Team USA learns Europeans race hard, very hard

After the elation of qualifying on the front row for their respective heat races yesterday, Team USA Scholarship winners Josef Newgarden and Conor Daly were brought back to earth this afternoon.

The two American teenagers faced a steep learning curve with their first-ever standings starts, not to mention their first experience of the no-holds-barred cut-and-thrust of British Formula Ford competition. Nevertheless, pole-sitter Newgarden earned a fourth-place finish in Heat One, while Daly’s car was stricken by a broken throttle linkage while running third in the early stages. Daly returned to the fray after a lengthy pit stop but was not classified in the final results.

Josef Newgarden

“The European driving style is much more aggressive [than in the U.S.] and you must learn how to cope with it," said Newgarden. “Every little opportunity to pass must be taken advantage of and you must work to minimize your mistakes. I got a little bit of wheelspin at the start and Graham Carroll got past me going into Paddock. Then I got a little loose on the exit and someone else just got their nose alongside me going up the hill into Druid’s. I didn’t do a good enough job of blocking, so I lost another couple of places."

Relegated to fourth place by the completion of the fraught opening lap, Newgarden soon discovered his #21 Team USA Scholarship/Cliff Dempsey Racing Ray GRS07/08 wasn’t handling nearly as well as it had been during qualifying.

“There was some oversteer on turn-in and then the car went to understeer on the exits," he said. “But it was good practice to figure out how to start these things and then try to find some passing zones.

“The good news is we’ll have new tires for tomorrow and I’m sure we’ll have a good car. Passing at Brands is very difficult, so your start and opening laps are very important to get right. Tomorrow my plan is to have a strong start and gain some positions on the opening laps. We’ve still got a good chance of winning this thing."
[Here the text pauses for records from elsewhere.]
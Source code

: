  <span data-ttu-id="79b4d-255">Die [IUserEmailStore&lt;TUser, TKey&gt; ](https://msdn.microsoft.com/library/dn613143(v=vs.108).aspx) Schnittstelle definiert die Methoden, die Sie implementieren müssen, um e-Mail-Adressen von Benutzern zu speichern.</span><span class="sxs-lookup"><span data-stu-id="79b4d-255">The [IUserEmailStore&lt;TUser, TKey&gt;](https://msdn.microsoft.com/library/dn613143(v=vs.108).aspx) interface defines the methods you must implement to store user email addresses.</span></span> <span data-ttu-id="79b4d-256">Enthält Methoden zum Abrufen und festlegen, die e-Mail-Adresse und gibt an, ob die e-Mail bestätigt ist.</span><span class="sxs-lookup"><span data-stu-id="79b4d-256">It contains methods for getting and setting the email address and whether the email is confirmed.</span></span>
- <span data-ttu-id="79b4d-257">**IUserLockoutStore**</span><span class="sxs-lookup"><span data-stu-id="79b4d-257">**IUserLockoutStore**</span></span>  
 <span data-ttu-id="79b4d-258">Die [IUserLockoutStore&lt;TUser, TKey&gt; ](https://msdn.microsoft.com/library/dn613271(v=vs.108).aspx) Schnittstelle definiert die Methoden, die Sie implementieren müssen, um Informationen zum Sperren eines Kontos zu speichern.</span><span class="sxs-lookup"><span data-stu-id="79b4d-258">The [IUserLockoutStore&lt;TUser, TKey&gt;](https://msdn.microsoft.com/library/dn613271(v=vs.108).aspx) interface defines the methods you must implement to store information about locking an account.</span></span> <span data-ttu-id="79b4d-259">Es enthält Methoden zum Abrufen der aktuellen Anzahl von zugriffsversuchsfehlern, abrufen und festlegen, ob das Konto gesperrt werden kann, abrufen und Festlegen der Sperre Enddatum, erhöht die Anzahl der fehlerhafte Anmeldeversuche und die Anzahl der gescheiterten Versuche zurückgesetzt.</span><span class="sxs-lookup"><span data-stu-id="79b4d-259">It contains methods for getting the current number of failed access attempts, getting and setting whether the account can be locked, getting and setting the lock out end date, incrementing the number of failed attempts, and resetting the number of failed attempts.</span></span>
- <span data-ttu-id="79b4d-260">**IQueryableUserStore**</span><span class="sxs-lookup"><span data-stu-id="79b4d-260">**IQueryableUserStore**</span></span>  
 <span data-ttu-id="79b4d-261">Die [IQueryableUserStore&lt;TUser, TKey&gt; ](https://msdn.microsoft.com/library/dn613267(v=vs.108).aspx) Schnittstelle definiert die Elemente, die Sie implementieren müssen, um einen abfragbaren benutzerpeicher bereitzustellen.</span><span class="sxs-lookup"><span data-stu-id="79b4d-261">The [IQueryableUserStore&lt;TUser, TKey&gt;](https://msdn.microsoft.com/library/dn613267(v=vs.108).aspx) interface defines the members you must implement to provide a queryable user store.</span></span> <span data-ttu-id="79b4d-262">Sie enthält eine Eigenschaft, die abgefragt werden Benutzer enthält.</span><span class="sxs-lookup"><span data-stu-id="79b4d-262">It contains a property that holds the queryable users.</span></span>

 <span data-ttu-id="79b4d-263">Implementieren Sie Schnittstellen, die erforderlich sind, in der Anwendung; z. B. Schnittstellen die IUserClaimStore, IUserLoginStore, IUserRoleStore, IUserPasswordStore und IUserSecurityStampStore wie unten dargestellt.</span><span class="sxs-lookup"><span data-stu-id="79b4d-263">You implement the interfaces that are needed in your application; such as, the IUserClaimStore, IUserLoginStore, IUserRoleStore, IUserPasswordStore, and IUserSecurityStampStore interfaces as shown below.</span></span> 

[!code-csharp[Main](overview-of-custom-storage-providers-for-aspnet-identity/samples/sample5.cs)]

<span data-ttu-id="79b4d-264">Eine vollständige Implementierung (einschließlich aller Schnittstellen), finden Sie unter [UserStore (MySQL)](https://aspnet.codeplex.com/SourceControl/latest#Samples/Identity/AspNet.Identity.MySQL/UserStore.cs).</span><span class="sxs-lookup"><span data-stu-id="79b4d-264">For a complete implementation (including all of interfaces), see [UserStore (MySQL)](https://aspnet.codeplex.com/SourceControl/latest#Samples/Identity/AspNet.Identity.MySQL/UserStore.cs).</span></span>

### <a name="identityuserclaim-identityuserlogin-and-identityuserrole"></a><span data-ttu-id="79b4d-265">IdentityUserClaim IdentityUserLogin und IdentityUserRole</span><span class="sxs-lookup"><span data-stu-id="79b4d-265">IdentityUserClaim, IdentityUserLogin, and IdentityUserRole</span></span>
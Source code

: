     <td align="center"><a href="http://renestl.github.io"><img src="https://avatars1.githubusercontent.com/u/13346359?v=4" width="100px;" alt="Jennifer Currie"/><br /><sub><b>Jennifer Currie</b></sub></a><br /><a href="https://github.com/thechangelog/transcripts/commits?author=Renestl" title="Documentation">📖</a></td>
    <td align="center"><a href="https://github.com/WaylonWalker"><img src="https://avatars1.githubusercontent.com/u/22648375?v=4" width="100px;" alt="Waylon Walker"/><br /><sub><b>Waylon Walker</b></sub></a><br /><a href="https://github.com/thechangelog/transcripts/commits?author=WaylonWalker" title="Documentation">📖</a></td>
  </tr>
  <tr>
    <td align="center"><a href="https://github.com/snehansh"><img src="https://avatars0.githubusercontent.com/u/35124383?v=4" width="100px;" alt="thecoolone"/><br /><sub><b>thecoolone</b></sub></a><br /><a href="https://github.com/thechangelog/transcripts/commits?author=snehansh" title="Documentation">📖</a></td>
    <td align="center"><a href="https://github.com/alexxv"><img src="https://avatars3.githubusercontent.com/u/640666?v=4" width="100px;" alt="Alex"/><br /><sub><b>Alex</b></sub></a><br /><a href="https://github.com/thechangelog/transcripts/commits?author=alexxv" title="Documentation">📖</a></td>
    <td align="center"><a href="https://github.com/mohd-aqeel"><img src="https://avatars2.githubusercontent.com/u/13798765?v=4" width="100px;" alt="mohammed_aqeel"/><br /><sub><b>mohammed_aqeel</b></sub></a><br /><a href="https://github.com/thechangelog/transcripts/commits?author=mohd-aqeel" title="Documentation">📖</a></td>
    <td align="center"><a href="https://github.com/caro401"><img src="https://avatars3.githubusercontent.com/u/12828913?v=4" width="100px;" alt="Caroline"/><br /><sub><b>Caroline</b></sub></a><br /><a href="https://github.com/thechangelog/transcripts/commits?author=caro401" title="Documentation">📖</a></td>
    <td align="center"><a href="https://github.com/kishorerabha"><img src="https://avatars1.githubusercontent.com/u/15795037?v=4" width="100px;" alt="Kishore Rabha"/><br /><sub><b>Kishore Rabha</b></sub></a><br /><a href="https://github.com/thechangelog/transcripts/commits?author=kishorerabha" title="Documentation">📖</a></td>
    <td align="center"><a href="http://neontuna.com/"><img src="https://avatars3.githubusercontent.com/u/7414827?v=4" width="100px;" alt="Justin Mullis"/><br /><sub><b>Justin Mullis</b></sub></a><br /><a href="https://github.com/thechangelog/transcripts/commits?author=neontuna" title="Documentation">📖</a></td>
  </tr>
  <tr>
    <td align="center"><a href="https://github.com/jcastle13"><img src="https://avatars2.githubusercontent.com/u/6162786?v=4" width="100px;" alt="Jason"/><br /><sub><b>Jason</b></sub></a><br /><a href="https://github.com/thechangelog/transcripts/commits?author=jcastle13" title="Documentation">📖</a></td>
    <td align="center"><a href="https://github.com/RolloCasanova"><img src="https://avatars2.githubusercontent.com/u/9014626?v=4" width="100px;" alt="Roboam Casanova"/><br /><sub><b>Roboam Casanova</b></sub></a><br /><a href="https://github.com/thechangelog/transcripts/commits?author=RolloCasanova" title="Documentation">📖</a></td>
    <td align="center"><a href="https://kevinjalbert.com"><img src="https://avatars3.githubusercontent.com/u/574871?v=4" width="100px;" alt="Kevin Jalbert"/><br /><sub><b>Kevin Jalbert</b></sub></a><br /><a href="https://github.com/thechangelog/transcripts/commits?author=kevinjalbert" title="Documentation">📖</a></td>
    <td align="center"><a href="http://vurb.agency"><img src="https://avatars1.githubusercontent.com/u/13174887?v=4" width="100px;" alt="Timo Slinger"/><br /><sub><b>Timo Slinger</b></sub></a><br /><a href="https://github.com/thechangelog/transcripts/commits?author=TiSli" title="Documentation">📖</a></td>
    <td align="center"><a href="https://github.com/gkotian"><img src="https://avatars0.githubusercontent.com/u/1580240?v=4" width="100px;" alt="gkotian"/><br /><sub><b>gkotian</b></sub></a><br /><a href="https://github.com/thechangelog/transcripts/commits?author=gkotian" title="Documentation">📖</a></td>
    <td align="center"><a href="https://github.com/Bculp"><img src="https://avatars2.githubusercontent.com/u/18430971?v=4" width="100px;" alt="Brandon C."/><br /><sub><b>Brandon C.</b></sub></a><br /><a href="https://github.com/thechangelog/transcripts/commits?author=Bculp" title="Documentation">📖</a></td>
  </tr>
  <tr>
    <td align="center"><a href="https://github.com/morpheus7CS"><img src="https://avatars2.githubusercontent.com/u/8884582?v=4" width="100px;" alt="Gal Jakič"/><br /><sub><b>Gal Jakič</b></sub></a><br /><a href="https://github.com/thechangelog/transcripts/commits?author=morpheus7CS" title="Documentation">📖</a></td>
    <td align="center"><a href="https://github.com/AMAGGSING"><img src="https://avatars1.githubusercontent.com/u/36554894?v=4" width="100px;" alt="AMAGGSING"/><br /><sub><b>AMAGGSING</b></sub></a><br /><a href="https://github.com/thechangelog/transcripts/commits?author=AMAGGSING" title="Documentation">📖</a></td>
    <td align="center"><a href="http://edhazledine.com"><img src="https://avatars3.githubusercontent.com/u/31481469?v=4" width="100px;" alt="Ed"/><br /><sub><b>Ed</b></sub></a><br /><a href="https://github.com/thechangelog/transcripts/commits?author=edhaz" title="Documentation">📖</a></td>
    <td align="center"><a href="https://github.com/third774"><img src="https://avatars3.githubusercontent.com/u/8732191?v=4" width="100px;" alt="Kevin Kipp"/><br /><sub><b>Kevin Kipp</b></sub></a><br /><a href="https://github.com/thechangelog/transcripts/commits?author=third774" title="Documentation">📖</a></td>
Heat Two saw Daly also lose a place at the start, after which he settled immediately into an extremely respectable third place in the #22 Team USA Scholarship/Cliff Dempsey Racing Ray…until Lap 3, when his car’s throttle abruptly stuck open at the entrance to the tricky Clearways corner.

“Considering it was my very first-ever standing start I think it went well," reckoned Daly. “Things, however, did not go well after that…

“It was very unfortunate having the throttle stick wide open because the car’s handling was just coming in. I was lucky enough to get the car back to the pits without any damage but the engine had bent a valve."

Daly, too, maintains an upbeat attitude heading into tomorrow morning’s Semi-Final races which will determine the grid placings for the 25-lap Final. Newgarden will begin his race on the fourth row of the grid, while Daly will have to start from the back.

“Looking ahead to tomorrow, I think it will be a lot of fun for me," said 16-year-old Daly, whose father Derek won the Formula Ford Festival at Brands Hatch in 1976. “I will learn a lot more about passing and coming from the back of the pack. It is still very possible to come from behind and win this race. I am trying to be very positive going into tomorrow because only good things can happen!"